And to answer your question (I'm not a crypto expert, so take with a pinch of salt):
With SHA-1, that probability is generally accepted to be 2^(-160). 1000 is roughly 2^10, so the final probability is about 2^(-150). I guess that's still improbable enough...
But I think you do make a very valid and interesting point.
Maybe a better way to explain my concern is to consider hashing something once versus twice, rather than 1000 times.
Let h be a hash function and p be the probability P(h(x) = h(y)) for randomly chosen x and y.
Say you have unique inputs a and b.
Obviously, P(h(a) = h(b)) = p.
Now consider P(h(h(a)) = h(h(b))). h(h(a)) = h(h(b)) if:
h(a) = h(b) [probability p]
h(a) != h(b) [probability 1-p], and
h(h(a)) = h(h(b)) [probability p].
Since p is small, the probability of a collision has nearly doubled just by applying the hash function again.
[note: Higher up in this thread I mistakenly implied that the probability increased linearly. With a low number of iterations and realistic values for p it should be close to linear, but not exact.]
The converse is not true. There will be cases where SHA1(SHA1(m)) = SHA1(SHA1(n)), but SHA1(m) != SHA1(n). (Or does SHA1 somehow guarantee that this will not happen?)
So it seems to follow that the chances that H(a) = H(b) when H(m) -> SHA1(SHA1(m)) must be higher than when H(m) -> SHA1(m).
Am I missing something?
But on the off chance that we can end this thread gracefully, I'll point out that SHA256(SHA(256(m), m) is SHAd256(m), and considered by Ferguson to address security concerns in straight SHA256.
If SHA1(n) = SHA1(m), we know SHA1(SHA1(n)) = SHA1(SHA1(m)). (this is a consequence of SHA1 being deterministic)
Also, even if SHA1(n) != SHA1(m), there is still a chance that SHA1(SHA1(n)) = SHA1(SHA1(m)). (this is a consequence of collisions: SHA1(a) may equal SHA1(b) even if a != b.)

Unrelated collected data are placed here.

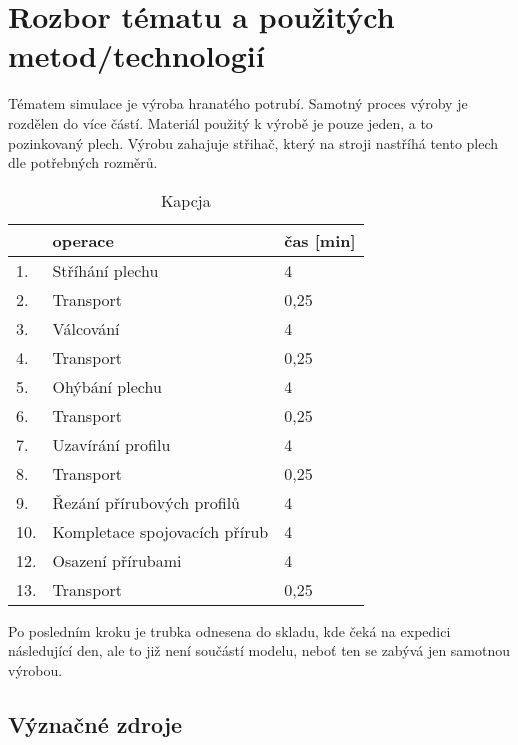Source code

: \documentclass[11pt, a4paper]{article}
\begin{document}
\section{Rozbor tématu a použitých metod/technologií}
Tématem simulace je výroba hranatého potrubí. Samotný proces výroby je rozdělen do více částí. Materiál použitý k výrobě je pouze jeden, a to pozinkovaný plech. Výrobu zahajuje střihač, který na stroji nastříhá tento plech dle potřebných rozměrů.
\begin{table}[H]
    \centering
    \begin{tabular}{|l|l|l|}
     \hline  & \textbf{operace} &  \textbf{čas [min]}\\ \hline
    1. &                Stříhání plechu   &  4\\ 
    2. &\hspace{0.1cm}  Transport   &  0,25\\ \hline
    3. &                Válcování    &  4\\ 
    4. &\hspace{0.1cm}  Transport   &  0,25\\ \hline
    5. &                Ohýbání plechu    &  4\\ 
    6. &\hspace{0.1cm}  Transport   &  0,25\\ \hline
    7. &                Uzavírání profilu    &  4\\ 
    8. &\hspace{0.1cm}  Transport   &  0,25\\ \hline
    9. &                Řezání přírubových profilů    &  4\\ \hline
    10. &               Kompletace spojovacích přírub    &  4\\ \hline
    12. &                Osazení přírubami    &  4\\ 
    13. &\hspace{0.1cm}  Transport   &  0,25\\ \hline
    
    \end{tabular}
    \caption{Kapcja}
    \label{rgrg}
\end{table}

Po posledním kroku je trubka odnesena do skladu, kde čeká na expedici následující den, ale to již není součástí modelu, neboť ten se zabývá jen samotnou výrobou.

\subsection{Význačné zdroje}
\end{document}
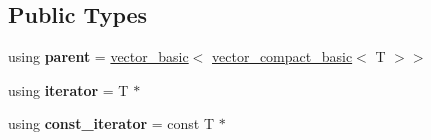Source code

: \subsection*{Public Types}
\begin{DoxyCompactItemize}
\item 
using {\bfseries parent} = \hyperlink{classmalgo_1_1vector__basic}{vector\+\_\+basic}$<$ \hyperlink{classmalgo_1_1vector__compact__basic}{vector\+\_\+compact\+\_\+basic}$<$ T $>$$>$\hypertarget{classmalgo_1_1vector__compact__basic_a7e3536c1655069a477719b5fd0d15a0e}{}\label{classmalgo_1_1vector__compact__basic_a7e3536c1655069a477719b5fd0d15a0e}

\item 
using {\bfseries iterator} = T $\ast$\hypertarget{classmalgo_1_1vector__compact__basic_aecfd22d858fc59159bd958bf9e5fed10}{}\label{classmalgo_1_1vector__compact__basic_aecfd22d858fc59159bd958bf9e5fed10}

\item 
using {\bfseries const\+\_\+iterator} = const T $\ast$\hypertarget{classmalgo_1_1vector__compact__basic_a074900c0efedec86a3d3123fa849dcec}{}\label{classmalgo_1_1vector__compact__basic_a074900c0efedec86a3d3123fa849dcec}

\end{DoxyCompactItemize}
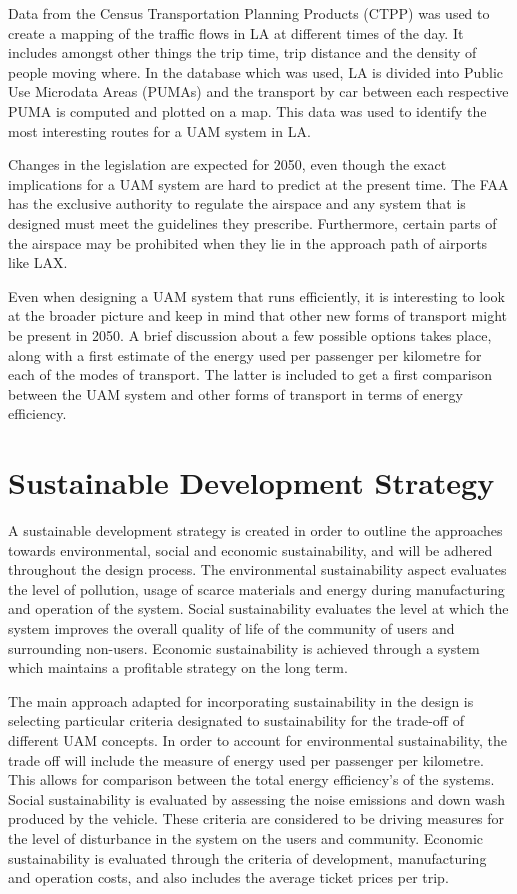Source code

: Data from the Census Transportation Planning Products (CTPP) was used to create a mapping of the traffic flows in LA at different times of the day. It includes amongst other things the trip time, trip distance and the density of people moving where. In the database which was used, LA is divided into Public Use Microdata Areas (PUMAs) and the transport by car between each respective PUMA is computed and plotted on a map. This data was used to identify the most interesting routes for a UAM system in LA. 

Changes in the legislation are expected for 2050, even though the exact implications for a UAM system are hard to predict at the present time. The FAA has the exclusive authority to regulate the airspace and any system that is designed must meet the guidelines they prescribe. Furthermore, certain parts of the airspace may be prohibited when they lie in the approach path of airports like LAX. 

Even when designing a UAM system that runs efficiently, it is interesting to look at the broader picture and keep in mind that other new forms of transport might be present in 2050. A brief discussion about a few possible options takes place, along with a first estimate of the energy used per passenger per kilometre for each of the modes of transport. The latter is included to get a first comparison between the UAM system and other forms of transport in terms of energy efficiency. 

\section{Sustainable Development Strategy}
A sustainable development strategy is created in order to outline the approaches towards environmental, social and economic sustainability, and will be adhered throughout the design process. The environmental sustainability aspect evaluates the level of pollution, usage of scarce materials and energy during manufacturing and operation of the system. Social sustainability evaluates the level at which the system improves the overall quality of life of the community of users and surrounding non-users. Economic sustainability is achieved through a system which maintains a profitable strategy on the long term.

The main approach adapted for incorporating sustainability in the design is selecting particular criteria designated to sustainability for the trade-off of different UAM concepts. In order to account for environmental sustainability, the trade off will include the measure of energy used per passenger per kilometre. This allows for comparison between the total energy efficiency's of the systems. Social sustainability is evaluated by assessing the noise emissions and down wash produced by the vehicle. These criteria are considered to be driving measures for the level of disturbance in the system on the users and community. Economic sustainability is evaluated through the criteria of development, manufacturing and operation costs, and also includes the average ticket prices per trip.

So the probability that SHA1(SHA1(n)) = SHA1(SHA1(m)) must be more than the probability that SHA1(n) = SHA1(m).
In general though, I'm still convinced that putting a hash function in a loop will increase the probability of a collision.
Or maybe I misunderstood your point about the loop? I assume by putting a loop around the hash you mean something like this:
key = SHA1(password)
1000 times do
key = SHA1(key)
Rename the functions. SHA1(SHA1) is now SHA1', SHA1(SHA1(SHA1)) is now SHA1''.
Explain why I care if there's an m and an n such that SHA1'(m) = SHA1''(n)?
They're two different hash functions.
He's saying that SHA1'(m) = SHA1'(n) implies that SHA1"(m) = SHA1"(n).
Let's do this with a very simple, silly hash function.
Let h(x) = (x/2)%10 (in integer arithmetic, e.g, 5/2 = 2, so h(5) = (5/2)%10 = 2%10 = 2.) So then let h2(x) = h(h(x)) = (h(x)/2)%10, and h3(x) = h(h(h(x))) = (h2(x)/2) % 10.
Here's a table:
x: h h2 h3
0 0 0 0
1 0 0 0
2 1 0 0
3 1 0 0
4 2 1 0
5 2 1 0
6 3 1 0
7 3 1 0
8 4 2 1
9 4 2 1
10 5 2 1
11 5 2 1
12 6 3 1
13 6 3 1
14 7 3 1
15 7 3 1
16 8 4 2
17 8 4 2
18 9 4 2
19 9 4 2
20 0 0 0
21 0 0 0
Of course, it's a bit of a jump to assume that the result is the same when you use a cryptographic hash function instead of a trivial one.
But regardless of the hash function, the same problem will occur unless there are no collisions for input between 0 and 2^160 - 1 (inclusive). From what I can tell, SHA1 can't guarantee this.